## Assignment
Read through the data and report every line in which the word "beta" occurs.

--- Entries shown ---

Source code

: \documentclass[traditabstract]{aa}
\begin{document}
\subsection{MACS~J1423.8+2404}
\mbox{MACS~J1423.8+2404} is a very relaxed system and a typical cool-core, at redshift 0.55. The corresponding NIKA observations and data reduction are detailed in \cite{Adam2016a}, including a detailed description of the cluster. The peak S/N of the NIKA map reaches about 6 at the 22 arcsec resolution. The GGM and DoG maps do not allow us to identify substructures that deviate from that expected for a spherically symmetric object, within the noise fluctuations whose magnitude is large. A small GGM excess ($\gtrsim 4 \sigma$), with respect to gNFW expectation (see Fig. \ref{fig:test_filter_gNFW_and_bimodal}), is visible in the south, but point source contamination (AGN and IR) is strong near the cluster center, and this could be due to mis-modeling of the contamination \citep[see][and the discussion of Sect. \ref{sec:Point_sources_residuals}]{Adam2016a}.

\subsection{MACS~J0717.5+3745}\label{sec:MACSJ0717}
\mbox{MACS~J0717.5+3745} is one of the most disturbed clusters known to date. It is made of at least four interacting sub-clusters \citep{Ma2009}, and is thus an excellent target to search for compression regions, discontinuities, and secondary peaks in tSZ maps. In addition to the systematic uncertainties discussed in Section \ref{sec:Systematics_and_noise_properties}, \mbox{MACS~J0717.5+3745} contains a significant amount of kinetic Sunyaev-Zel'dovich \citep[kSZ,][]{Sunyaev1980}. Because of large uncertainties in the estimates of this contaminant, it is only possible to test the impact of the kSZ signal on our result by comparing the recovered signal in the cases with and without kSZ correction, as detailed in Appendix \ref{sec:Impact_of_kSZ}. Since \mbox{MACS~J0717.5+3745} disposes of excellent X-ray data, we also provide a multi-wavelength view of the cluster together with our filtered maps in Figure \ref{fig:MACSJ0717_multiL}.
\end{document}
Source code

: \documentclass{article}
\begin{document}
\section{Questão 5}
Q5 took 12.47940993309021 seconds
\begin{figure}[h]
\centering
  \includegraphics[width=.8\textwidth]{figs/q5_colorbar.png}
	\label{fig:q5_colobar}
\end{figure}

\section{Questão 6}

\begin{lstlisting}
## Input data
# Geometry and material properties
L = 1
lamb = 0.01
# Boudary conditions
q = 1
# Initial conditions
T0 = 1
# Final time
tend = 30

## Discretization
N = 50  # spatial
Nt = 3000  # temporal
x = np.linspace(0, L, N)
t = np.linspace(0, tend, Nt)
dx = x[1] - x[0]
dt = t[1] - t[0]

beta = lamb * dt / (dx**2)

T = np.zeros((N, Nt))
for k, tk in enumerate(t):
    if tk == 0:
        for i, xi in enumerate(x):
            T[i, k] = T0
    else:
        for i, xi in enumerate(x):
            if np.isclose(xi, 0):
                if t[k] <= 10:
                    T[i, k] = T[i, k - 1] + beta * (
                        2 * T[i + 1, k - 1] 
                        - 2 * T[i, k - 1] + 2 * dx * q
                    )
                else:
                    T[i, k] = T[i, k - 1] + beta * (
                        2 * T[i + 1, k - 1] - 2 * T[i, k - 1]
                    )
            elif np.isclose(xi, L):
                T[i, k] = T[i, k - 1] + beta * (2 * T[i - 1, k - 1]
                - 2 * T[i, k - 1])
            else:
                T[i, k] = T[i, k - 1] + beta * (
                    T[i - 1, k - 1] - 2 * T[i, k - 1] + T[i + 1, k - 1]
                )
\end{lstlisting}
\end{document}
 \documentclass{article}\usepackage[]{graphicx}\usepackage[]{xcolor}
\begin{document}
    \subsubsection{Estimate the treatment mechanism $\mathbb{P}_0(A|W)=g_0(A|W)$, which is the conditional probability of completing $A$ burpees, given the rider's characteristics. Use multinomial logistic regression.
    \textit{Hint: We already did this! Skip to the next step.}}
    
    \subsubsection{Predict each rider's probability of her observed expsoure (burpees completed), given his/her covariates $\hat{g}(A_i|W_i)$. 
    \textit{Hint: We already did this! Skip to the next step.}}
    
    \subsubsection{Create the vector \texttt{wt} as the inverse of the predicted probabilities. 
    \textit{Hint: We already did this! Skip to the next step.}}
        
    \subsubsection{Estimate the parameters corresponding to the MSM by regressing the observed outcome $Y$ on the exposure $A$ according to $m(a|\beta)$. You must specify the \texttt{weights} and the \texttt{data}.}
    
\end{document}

---

## Written response
beta = lamb * dt / (dx**2)
                    T[i, k] = T[i, k - 1] + beta * (
                    T[i, k] = T[i, k - 1] + beta * (
                T[i, k] = T[i, k - 1] + beta * (2 * T[i - 1, k - 1]
                T[i, k] = T[i, k - 1] + beta * (
    \subsubsection{Estimate the parameters corresponding to the MSM by regressing the observed outcome $Y$ on the exposure $A$ according to $m(a|\beta)$. You must specify the \texttt{weights} and the \texttt{data}.}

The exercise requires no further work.